» YOUR OBJECTIVE
Among these records, which lines include "body"? Copy them out.

» SUPPLIED RECORDS

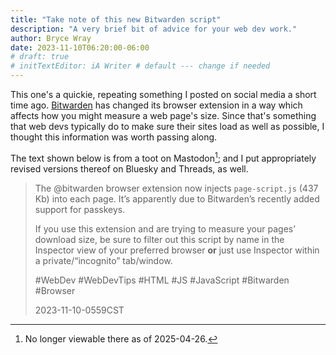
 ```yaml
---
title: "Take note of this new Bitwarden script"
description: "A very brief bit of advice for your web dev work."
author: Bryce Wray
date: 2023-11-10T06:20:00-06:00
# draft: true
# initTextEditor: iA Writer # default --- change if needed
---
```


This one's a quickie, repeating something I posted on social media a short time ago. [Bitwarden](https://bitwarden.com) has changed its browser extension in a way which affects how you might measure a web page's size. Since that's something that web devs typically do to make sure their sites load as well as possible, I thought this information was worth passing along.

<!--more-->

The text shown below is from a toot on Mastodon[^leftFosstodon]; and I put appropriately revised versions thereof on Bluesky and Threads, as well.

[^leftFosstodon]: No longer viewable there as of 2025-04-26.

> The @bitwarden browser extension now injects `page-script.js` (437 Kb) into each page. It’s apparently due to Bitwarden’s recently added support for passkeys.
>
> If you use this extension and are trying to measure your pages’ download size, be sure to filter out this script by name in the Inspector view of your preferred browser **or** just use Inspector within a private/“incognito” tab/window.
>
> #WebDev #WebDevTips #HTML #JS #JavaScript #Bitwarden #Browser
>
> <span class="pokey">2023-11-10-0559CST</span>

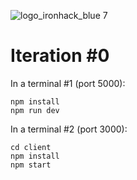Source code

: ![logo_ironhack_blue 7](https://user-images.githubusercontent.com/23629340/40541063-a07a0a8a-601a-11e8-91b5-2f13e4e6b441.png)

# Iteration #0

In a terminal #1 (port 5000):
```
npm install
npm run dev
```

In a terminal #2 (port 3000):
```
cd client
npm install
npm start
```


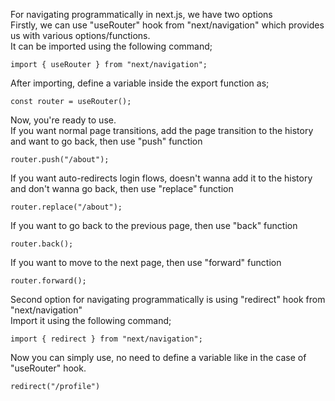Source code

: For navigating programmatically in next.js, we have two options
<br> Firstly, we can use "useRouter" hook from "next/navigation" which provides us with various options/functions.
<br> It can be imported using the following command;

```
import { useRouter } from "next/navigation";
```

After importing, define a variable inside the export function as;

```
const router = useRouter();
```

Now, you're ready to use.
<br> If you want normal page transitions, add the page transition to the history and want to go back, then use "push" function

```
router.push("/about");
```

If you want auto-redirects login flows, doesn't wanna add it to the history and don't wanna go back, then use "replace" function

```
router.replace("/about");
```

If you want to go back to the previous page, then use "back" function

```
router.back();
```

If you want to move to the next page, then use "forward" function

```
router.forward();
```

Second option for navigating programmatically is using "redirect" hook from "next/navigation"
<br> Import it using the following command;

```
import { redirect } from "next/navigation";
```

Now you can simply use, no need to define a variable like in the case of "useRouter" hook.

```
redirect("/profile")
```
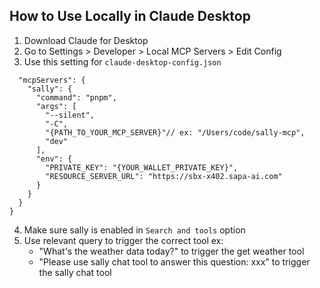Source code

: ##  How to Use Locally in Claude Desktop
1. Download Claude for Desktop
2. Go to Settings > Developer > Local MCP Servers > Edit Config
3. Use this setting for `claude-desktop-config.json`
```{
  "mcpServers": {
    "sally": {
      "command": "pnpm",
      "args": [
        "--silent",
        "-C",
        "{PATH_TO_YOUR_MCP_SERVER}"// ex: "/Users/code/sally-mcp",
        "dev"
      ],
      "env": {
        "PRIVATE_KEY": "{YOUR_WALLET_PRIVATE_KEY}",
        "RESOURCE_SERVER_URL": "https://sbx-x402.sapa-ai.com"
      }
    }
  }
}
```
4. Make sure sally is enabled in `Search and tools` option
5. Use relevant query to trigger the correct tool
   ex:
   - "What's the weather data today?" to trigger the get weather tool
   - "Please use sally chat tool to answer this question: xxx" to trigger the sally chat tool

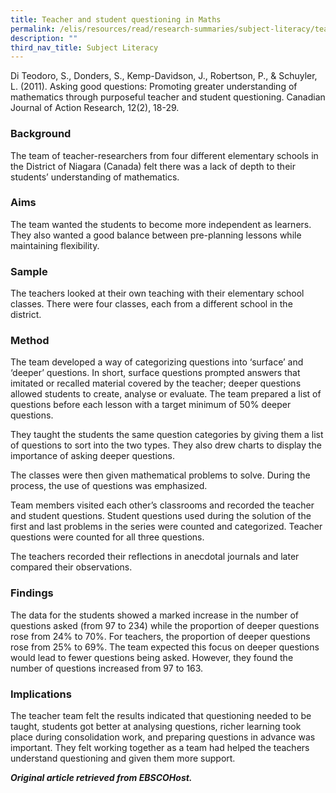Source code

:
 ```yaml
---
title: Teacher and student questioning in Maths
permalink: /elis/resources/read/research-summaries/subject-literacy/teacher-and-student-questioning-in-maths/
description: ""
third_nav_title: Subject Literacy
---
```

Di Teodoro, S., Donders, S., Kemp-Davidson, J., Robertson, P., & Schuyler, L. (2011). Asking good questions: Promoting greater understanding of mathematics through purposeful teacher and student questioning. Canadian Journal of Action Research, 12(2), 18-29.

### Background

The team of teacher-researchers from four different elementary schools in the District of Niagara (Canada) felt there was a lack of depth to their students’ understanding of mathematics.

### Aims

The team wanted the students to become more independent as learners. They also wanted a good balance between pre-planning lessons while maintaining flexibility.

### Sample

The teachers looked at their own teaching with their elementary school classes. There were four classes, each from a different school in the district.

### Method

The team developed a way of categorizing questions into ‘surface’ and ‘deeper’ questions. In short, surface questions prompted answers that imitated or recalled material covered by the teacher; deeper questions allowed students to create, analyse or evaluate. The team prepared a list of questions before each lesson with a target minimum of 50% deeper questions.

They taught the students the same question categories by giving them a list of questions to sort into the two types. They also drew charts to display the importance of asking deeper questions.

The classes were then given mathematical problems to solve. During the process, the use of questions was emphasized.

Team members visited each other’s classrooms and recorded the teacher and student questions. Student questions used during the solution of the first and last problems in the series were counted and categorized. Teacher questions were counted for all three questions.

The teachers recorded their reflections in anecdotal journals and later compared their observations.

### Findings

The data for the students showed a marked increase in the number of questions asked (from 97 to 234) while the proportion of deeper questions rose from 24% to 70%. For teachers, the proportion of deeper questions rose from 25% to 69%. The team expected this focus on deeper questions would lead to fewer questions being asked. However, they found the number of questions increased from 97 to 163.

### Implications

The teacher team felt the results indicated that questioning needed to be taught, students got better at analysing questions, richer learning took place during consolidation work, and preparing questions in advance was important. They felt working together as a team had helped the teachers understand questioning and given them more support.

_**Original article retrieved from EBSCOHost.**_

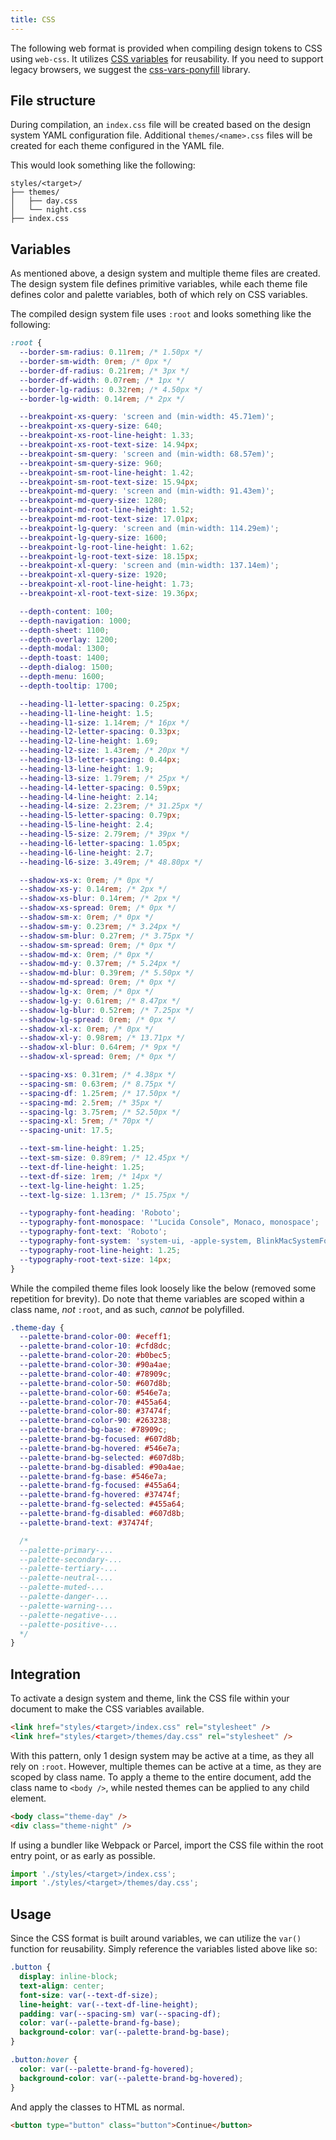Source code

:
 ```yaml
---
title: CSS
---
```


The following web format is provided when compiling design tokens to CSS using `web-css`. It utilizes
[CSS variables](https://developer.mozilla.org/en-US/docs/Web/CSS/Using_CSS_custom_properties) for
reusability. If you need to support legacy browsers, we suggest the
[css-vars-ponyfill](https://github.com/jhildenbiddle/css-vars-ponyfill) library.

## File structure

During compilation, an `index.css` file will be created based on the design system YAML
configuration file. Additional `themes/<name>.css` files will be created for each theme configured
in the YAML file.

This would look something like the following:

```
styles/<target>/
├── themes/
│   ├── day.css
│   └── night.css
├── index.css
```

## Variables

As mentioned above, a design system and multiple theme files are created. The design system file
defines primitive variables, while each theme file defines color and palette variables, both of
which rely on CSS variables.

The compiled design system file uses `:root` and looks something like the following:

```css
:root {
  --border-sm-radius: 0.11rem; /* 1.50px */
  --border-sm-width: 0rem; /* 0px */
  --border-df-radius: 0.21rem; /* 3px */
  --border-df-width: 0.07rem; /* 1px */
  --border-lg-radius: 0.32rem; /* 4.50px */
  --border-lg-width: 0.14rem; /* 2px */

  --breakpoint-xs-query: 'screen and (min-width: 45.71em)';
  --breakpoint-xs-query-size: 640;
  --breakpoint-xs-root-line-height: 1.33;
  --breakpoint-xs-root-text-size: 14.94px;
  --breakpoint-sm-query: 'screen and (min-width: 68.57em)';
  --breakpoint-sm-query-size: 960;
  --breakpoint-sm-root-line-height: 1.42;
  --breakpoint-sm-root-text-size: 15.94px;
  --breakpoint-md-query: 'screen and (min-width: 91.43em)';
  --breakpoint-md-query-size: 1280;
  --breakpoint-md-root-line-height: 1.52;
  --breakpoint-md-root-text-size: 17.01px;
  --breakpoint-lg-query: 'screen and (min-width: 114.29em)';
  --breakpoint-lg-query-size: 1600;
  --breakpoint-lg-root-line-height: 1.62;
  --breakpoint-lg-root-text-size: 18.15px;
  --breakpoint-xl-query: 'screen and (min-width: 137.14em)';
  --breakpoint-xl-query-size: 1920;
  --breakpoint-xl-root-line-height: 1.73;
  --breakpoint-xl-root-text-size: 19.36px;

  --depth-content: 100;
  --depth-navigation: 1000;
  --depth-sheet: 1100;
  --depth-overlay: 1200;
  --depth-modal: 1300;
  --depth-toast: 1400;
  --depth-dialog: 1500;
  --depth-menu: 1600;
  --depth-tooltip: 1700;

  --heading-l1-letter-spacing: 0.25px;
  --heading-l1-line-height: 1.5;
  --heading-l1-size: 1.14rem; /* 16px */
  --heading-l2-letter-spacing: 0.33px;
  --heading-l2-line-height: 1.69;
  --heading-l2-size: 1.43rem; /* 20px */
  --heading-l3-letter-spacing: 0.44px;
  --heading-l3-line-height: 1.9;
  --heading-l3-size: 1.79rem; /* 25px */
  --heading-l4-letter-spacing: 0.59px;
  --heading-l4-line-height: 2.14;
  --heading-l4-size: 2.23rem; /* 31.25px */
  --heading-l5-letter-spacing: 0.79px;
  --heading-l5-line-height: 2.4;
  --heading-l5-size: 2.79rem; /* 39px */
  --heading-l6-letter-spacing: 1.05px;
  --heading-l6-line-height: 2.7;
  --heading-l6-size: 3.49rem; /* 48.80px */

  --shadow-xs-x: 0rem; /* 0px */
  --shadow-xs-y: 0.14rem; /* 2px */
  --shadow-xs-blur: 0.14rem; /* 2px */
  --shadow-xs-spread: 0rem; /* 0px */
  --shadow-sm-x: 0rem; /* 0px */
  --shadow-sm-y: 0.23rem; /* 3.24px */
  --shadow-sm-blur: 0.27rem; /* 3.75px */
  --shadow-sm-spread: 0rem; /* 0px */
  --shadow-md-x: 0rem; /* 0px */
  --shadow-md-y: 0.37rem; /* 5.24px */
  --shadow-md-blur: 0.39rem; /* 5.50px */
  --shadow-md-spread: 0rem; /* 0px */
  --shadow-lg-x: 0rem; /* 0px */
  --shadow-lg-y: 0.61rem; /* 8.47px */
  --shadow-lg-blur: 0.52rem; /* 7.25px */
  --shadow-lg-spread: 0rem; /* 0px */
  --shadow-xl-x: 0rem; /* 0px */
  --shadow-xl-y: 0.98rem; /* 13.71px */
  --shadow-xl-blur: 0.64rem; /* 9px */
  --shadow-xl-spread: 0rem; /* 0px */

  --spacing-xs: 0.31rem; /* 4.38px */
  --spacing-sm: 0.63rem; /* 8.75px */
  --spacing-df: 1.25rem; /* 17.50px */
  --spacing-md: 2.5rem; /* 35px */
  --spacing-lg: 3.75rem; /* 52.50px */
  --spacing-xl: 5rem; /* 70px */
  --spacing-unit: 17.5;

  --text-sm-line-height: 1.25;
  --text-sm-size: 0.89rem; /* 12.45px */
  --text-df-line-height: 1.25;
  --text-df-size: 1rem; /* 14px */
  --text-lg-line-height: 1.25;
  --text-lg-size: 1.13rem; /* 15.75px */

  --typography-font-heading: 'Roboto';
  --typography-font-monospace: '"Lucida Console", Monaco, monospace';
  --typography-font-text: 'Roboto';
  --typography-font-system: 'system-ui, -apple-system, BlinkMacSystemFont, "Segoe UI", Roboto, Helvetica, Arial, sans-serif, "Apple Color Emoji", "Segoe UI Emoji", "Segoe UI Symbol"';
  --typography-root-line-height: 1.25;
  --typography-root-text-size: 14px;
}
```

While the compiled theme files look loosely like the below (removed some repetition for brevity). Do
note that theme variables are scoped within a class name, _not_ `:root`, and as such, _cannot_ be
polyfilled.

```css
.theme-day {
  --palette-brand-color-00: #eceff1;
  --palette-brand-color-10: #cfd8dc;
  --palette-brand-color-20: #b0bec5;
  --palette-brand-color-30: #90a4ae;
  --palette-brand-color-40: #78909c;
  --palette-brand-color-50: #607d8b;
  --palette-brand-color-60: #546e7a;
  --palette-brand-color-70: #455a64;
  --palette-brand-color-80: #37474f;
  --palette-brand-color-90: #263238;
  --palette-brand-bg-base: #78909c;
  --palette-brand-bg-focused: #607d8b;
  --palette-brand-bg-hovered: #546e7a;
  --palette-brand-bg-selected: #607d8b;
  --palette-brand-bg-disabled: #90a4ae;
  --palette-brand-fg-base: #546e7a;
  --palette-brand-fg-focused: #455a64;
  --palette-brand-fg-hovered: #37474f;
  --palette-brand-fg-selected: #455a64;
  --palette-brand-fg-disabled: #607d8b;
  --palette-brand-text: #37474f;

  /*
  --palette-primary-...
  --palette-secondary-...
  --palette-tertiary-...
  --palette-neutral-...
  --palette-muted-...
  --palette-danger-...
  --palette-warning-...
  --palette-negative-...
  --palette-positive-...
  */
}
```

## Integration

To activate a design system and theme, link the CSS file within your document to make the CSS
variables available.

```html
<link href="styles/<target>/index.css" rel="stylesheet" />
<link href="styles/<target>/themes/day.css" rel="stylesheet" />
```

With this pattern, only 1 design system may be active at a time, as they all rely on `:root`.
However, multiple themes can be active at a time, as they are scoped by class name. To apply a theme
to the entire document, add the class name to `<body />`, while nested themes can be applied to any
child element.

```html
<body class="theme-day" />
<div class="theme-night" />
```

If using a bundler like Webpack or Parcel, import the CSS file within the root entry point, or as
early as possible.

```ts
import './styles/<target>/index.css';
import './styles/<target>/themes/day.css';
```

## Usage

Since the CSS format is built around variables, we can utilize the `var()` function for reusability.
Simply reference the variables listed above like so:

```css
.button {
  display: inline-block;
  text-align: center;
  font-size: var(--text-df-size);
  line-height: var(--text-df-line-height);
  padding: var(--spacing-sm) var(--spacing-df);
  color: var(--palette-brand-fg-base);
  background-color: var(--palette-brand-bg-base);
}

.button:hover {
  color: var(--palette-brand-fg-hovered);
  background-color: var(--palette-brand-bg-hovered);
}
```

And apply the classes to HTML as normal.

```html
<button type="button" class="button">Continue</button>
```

» REPLY TO THE TASK
to the entire document, add the class name to `<body />`, while nested themes can be applied to any
<body class="theme-day" />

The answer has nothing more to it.